**WORK TO COMPLETE**
How many lines of the data contain "emerging"? Reply with the number alone.

Source texts of formatted documents:
= = =

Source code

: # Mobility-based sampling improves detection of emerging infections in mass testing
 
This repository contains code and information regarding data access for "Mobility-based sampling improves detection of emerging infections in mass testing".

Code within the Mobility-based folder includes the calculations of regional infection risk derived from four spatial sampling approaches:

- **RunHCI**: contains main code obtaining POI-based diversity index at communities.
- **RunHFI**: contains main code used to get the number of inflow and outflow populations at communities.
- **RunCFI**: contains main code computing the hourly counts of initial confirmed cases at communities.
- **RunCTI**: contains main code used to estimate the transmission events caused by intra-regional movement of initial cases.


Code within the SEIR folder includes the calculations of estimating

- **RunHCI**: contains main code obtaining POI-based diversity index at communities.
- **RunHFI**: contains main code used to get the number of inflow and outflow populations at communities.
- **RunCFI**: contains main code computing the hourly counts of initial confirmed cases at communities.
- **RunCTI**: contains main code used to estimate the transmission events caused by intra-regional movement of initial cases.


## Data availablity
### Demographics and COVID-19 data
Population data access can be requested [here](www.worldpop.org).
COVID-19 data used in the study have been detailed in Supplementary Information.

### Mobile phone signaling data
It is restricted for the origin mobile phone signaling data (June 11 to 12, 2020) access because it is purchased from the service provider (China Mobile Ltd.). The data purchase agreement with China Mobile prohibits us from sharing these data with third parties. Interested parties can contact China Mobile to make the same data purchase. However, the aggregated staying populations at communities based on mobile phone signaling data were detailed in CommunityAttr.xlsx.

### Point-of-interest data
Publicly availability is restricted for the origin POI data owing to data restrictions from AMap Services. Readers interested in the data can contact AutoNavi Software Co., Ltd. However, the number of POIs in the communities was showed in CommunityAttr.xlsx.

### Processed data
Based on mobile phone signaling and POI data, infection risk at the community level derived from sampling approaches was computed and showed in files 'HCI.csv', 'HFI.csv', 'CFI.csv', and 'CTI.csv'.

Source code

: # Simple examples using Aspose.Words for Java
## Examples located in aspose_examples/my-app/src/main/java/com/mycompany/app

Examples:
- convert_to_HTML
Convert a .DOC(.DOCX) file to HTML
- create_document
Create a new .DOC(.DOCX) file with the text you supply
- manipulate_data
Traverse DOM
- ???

= = =

**ANSWER BELOW**
2